GSU Statement on ICE’s Student and Exchange Visitor Program Modifications

U.S. Immigrations and Customs Enforcement (ICE) just announced that international students with F-1 and M-1 visas whose courseloads will be fully online must leave the United States or face deportation. GSU strongly condemns this policy and demands that the University of Chicago uses its financial and legal resources to act decisively in opposition to this policy. We also maintain that reopening campus is not the solution: it is reprehensible to force students to choose between risking infection to attend courses and deportation, especially when livelihoods and travel are so precarious. The administration of the University of Chicago must do its part to protect graduate students and other members of our community from the harmful policies of the federal government, from the dangers of COVID-19, financial insecurity, and from rising xenophobia and racism in our country. 


International students comprise 25% of the total student population at the University of Chicago.
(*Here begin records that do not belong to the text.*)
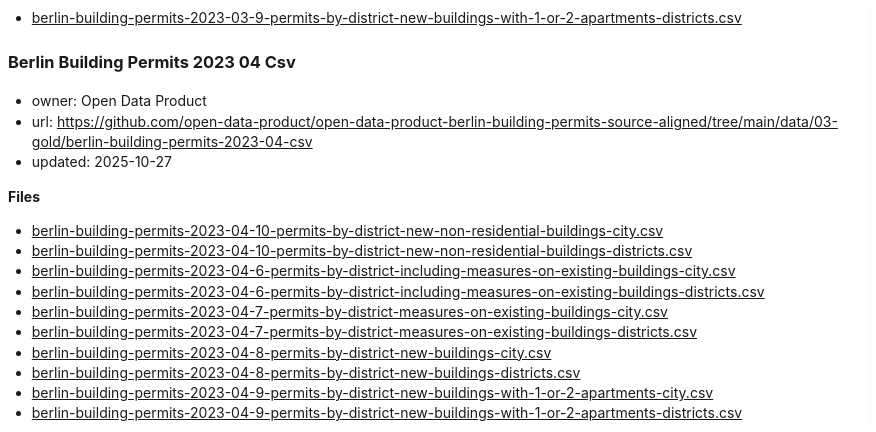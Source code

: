 * [berlin-building-permits-2023-03-9-permits-by-district-new-buildings-with-1-or-2-apartments-districts.csv](https://raw.githubusercontent.com/open-data-product/open-data-product-berlin-building-permits-source-aligned/main/data/03-gold/berlin-building-permits-2023-03-csv/berlin-building-permits-2023-03-9-permits-by-district-new-buildings-with-1-or-2-apartments-districts.csv)

### Berlin Building Permits 2023 04 Csv

* owner: Open Data Product
* url: https://github.com/open-data-product/open-data-product-berlin-building-permits-source-aligned/tree/main/data/03-gold/berlin-building-permits-2023-04-csv
* updated: 2025-10-27

**Files**

* [berlin-building-permits-2023-04-10-permits-by-district-new-non-residential-buildings-city.csv](https://raw.githubusercontent.com/open-data-product/open-data-product-berlin-building-permits-source-aligned/main/data/03-gold/berlin-building-permits-2023-04-csv/berlin-building-permits-2023-04-10-permits-by-district-new-non-residential-buildings-city.csv)
* [berlin-building-permits-2023-04-10-permits-by-district-new-non-residential-buildings-districts.csv](https://raw.githubusercontent.com/open-data-product/open-data-product-berlin-building-permits-source-aligned/main/data/03-gold/berlin-building-permits-2023-04-csv/berlin-building-permits-2023-04-10-permits-by-district-new-non-residential-buildings-districts.csv)
* [berlin-building-permits-2023-04-6-permits-by-district-including-measures-on-existing-buildings-city.csv](https://raw.githubusercontent.com/open-data-product/open-data-product-berlin-building-permits-source-aligned/main/data/03-gold/berlin-building-permits-2023-04-csv/berlin-building-permits-2023-04-6-permits-by-district-including-measures-on-existing-buildings-city.csv)
* [berlin-building-permits-2023-04-6-permits-by-district-including-measures-on-existing-buildings-districts.csv](https://raw.githubusercontent.com/open-data-product/open-data-product-berlin-building-permits-source-aligned/main/data/03-gold/berlin-building-permits-2023-04-csv/berlin-building-permits-2023-04-6-permits-by-district-including-measures-on-existing-buildings-districts.csv)
* [berlin-building-permits-2023-04-7-permits-by-district-measures-on-existing-buildings-city.csv](https://raw.githubusercontent.com/open-data-product/open-data-product-berlin-building-permits-source-aligned/main/data/03-gold/berlin-building-permits-2023-04-csv/berlin-building-permits-2023-04-7-permits-by-district-measures-on-existing-buildings-city.csv)
* [berlin-building-permits-2023-04-7-permits-by-district-measures-on-existing-buildings-districts.csv](https://raw.githubusercontent.com/open-data-product/open-data-product-berlin-building-permits-source-aligned/main/data/03-gold/berlin-building-permits-2023-04-csv/berlin-building-permits-2023-04-7-permits-by-district-measures-on-existing-buildings-districts.csv)
* [berlin-building-permits-2023-04-8-permits-by-district-new-buildings-city.csv](https://raw.githubusercontent.com/open-data-product/open-data-product-berlin-building-permits-source-aligned/main/data/03-gold/berlin-building-permits-2023-04-csv/berlin-building-permits-2023-04-8-permits-by-district-new-buildings-city.csv)
* [berlin-building-permits-2023-04-8-permits-by-district-new-buildings-districts.csv](https://raw.githubusercontent.com/open-data-product/open-data-product-berlin-building-permits-source-aligned/main/data/03-gold/berlin-building-permits-2023-04-csv/berlin-building-permits-2023-04-8-permits-by-district-new-buildings-districts.csv)
* [berlin-building-permits-2023-04-9-permits-by-district-new-buildings-with-1-or-2-apartments-city.csv](https://raw.githubusercontent.com/open-data-product/open-data-product-berlin-building-permits-source-aligned/main/data/03-gold/berlin-building-permits-2023-04-csv/berlin-building-permits-2023-04-9-permits-by-district-new-buildings-with-1-or-2-apartments-city.csv)
* [berlin-building-permits-2023-04-9-permits-by-district-new-buildings-with-1-or-2-apartments-districts.csv](https://raw.githubusercontent.com/open-data-product/open-data-product-berlin-building-permits-source-aligned/main/data/03-gold/berlin-building-permits-2023-04-csv/berlin-building-permits-2023-04-9-permits-by-district-new-buildings-with-1-or-2-apartments-districts.csv)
In Spring 2020, 918 undergraduate students and 2998 graduate and professional students were enrolled at the university; all are threatened by this and other xenophobic measures recently proclaimed by the Trump administration. The threat of deportation is a particularly grave problem given safety concerns stemming from the current COVID-19 pandemic. Travel to and from the United States is unreliable, expensive, restricted, or simply closed. International students, already under pressure from this country’s draconian immigration policies and mishandling of the pandemic, are now facing the very real possibility of having their education and lives further interrupted.
Even under the University of Chicago’s hybrid model for Fall 2020, international students on F-1 visas in coursework cannot take an entirely online course load and remain in the United States. Students do not have control over whether their courses will be in-person or online, and the university’s assurances that students with pre-existing conditions or other circumstances that require them to remain in online courses for their own safety can no longer apply to international students. Additionally, students currently abroad can only maintain their visa status if the university offers online-only instruction, which is currently not the case for the University of Chicago, forcing students to return to the United States despite the massive public health risks. If the COVID-19 situation worsens and forces the university to move online, students with visas will be forced to leave the country within 10 days. This would be unacceptable under normal conditions, but it is especially reprehensible during a worldwide pandemic. By leaving the “choice” between in-person versus online instruction to faculty and graduate instructors, the university is abdicating its responsibility to vulnerable students, instructors, and the university community as a whole. This places a burden upon departments to either force their faculty and instructors to risk their safety or to put students in a position to be deported – putting instructors in an impossible position.


Additionally, international students who are currently out of the country will not be able to re-enter the United States, forcing them into an especially difficult and unstable position where they must negotiate how to continue their research and education away from the university. This change comes on top of an already exacerbated situation for graduate students pursuing their degrees under the threat of probation and an already restricted timeline following the university’s recently unveiled funding overhaul program and the university’s refusal to address the unique hardships caused by COVID-19 for graduate students. We have already heard from several students that they have faced difficulties applying for and receiving their visas, an issue that will likely be further exacerbated by this measure. Additionally, it is still unclear how students no longer in coursework would be affected by this policy. Further, it is entirely unclear how this change will affect stipend payments, health insurance, and other forms of university-provided assistance. The university needs to ensure that all graduate students will continue to receive their health insurance, stipends, and other payments in full and on time, regardless of where they are located in the world.  Understandably, this uncertainty is causing considerable distress among students and graduate workers in our community.
We recognize that the best advocates for graduate students and workers are graduate workers themselves, and that the university’s refusal to enter into collective bargaining with graduate students worsens our already precarious position in academia. Quoting from our graduate worker colleagues at Northwestern, the university’s refusal to communicate and bargain with graduate workers “remains a palpable barrier to ensuring international graduate workers have a say over their protection and livelihoods.” 


We call on the University of Chicago to denounce these immigration restrictions in the strongest possible terms, and to take all measures necessary to ensure the safety and well-being of its international community.